◆ **THE TASK**
Copy out every line from the records that includes "Adobe".

◆ **RECORDS PROVIDED**
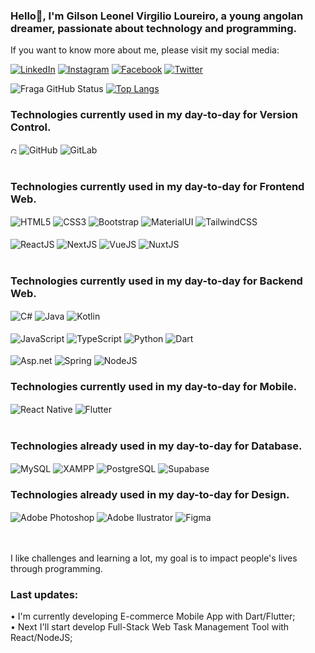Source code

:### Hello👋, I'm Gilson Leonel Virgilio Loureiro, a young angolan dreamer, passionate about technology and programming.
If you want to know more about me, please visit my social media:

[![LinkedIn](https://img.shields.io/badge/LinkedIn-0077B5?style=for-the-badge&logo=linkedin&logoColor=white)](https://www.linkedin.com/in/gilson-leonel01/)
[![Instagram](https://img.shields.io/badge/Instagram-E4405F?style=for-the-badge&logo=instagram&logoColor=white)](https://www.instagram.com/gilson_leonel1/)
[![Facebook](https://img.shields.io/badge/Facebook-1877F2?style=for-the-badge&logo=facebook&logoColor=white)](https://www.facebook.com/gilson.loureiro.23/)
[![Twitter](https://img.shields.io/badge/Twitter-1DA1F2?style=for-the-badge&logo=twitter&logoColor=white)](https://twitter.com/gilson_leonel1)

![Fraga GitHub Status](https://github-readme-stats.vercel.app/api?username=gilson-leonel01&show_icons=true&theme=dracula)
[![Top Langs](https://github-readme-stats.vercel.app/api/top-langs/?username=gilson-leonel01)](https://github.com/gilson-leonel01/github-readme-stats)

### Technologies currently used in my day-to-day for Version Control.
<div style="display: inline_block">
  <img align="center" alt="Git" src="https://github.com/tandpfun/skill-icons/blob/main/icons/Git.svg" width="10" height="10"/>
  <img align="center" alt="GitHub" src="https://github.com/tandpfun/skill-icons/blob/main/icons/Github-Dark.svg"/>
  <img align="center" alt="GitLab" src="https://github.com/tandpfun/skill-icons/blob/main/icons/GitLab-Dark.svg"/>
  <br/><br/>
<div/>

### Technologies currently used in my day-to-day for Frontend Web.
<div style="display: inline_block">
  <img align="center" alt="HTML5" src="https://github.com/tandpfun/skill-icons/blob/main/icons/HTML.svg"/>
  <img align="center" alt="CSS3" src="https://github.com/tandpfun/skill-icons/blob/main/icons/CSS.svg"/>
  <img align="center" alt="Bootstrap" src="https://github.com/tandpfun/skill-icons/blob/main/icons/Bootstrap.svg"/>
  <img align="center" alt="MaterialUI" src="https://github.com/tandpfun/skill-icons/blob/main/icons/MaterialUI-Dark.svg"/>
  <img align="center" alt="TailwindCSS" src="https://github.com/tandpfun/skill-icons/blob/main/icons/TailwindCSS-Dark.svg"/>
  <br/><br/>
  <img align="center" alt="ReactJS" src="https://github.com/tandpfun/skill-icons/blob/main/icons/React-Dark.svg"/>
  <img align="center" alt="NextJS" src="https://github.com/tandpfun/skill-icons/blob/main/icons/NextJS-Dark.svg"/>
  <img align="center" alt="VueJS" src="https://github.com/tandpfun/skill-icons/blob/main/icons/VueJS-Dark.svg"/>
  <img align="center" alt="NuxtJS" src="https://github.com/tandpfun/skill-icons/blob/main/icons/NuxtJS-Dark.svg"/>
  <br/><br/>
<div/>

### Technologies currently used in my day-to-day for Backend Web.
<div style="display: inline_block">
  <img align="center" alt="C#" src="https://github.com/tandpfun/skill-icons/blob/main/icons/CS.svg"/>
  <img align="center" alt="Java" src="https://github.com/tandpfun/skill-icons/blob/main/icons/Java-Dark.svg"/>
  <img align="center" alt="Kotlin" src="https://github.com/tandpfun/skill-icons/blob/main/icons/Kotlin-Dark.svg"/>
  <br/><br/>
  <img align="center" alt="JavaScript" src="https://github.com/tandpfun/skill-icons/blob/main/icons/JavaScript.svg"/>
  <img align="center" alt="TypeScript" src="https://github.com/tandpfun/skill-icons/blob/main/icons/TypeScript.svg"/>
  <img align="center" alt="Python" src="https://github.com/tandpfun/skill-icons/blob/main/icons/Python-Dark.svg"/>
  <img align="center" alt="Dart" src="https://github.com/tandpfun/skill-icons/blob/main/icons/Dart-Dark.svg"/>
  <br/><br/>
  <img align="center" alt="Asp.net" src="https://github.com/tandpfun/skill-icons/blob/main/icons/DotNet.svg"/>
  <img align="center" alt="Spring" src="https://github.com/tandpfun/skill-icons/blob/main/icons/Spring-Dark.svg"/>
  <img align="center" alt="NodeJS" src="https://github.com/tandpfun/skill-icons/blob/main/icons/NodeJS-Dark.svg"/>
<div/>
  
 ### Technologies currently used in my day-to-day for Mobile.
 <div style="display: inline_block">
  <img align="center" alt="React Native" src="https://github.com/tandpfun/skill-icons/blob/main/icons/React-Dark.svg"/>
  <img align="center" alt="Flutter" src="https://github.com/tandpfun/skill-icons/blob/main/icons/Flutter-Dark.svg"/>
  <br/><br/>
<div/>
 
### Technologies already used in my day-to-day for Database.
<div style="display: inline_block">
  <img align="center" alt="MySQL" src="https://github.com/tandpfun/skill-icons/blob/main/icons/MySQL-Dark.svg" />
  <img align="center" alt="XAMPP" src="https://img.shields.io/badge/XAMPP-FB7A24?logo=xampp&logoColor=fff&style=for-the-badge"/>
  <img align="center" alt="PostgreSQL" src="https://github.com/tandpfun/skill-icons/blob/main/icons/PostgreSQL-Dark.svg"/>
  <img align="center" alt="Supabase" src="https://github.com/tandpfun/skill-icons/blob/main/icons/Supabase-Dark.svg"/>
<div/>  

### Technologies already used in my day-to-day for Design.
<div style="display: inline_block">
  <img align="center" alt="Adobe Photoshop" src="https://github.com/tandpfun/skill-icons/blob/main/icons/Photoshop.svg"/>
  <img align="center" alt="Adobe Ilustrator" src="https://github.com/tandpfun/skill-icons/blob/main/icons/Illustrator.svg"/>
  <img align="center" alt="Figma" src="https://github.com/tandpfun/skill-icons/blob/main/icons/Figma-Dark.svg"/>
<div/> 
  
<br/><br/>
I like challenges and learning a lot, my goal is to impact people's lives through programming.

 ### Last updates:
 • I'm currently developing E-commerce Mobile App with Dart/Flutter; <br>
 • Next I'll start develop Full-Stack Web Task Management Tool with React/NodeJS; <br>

* * *

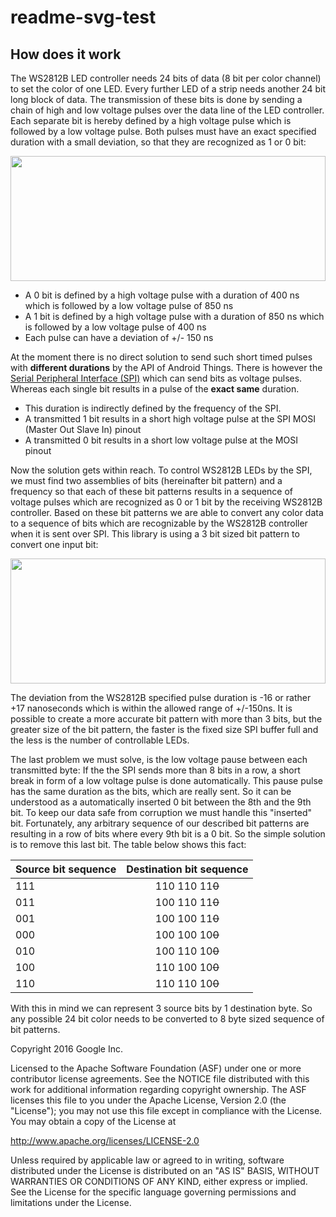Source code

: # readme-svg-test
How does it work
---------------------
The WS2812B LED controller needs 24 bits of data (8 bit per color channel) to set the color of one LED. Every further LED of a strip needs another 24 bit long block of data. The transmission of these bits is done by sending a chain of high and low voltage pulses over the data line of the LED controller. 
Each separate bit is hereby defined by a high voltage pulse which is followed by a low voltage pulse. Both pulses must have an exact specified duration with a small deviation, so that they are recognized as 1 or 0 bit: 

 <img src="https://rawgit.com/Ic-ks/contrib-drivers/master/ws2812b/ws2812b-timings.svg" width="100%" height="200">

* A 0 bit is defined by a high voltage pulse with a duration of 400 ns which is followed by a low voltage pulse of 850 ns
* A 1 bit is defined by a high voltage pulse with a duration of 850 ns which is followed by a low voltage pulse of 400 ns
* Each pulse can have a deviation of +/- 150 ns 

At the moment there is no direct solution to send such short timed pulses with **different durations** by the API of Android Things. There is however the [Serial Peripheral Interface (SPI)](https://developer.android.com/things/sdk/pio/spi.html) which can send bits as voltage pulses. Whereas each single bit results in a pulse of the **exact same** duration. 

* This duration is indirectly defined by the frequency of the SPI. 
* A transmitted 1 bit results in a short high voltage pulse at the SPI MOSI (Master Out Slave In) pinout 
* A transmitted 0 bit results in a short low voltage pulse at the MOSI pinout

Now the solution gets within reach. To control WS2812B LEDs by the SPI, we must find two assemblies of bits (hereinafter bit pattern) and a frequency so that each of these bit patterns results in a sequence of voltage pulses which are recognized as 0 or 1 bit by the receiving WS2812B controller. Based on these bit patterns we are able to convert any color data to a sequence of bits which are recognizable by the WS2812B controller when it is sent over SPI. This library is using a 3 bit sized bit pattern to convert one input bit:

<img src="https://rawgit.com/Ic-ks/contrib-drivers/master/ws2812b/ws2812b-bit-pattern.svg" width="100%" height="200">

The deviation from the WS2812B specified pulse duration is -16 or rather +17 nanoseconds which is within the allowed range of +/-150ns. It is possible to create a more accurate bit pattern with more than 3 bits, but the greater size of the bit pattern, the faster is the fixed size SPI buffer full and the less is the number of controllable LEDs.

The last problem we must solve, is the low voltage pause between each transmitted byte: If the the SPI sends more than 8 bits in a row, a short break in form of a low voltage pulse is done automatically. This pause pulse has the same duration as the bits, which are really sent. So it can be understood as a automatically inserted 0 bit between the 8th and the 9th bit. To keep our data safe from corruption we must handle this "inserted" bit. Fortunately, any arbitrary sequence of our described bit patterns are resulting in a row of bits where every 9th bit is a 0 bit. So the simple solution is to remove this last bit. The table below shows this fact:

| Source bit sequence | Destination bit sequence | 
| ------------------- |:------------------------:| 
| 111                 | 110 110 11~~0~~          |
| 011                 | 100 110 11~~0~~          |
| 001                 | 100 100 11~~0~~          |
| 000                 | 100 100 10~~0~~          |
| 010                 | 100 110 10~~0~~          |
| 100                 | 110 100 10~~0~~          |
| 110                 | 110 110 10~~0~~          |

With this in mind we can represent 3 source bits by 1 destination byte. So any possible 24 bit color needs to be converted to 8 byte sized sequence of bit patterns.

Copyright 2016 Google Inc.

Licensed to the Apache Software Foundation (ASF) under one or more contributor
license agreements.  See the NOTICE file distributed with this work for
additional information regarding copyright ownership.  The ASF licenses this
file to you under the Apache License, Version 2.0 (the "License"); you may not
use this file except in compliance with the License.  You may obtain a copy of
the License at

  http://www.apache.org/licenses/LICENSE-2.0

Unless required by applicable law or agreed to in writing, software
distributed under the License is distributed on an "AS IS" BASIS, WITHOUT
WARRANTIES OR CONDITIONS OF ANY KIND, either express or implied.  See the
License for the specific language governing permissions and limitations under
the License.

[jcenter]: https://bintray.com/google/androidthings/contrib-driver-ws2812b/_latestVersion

◆ **ANSWER TO THIS EXERCISE**
  <img align="center" alt="Adobe Photoshop" src="https://github.com/tandpfun/skill-icons/blob/main/icons/Photoshop.svg"/>
  <img align="center" alt="Adobe Ilustrator" src="https://github.com/tandpfun/skill-icons/blob/main/icons/Illustrator.svg"/>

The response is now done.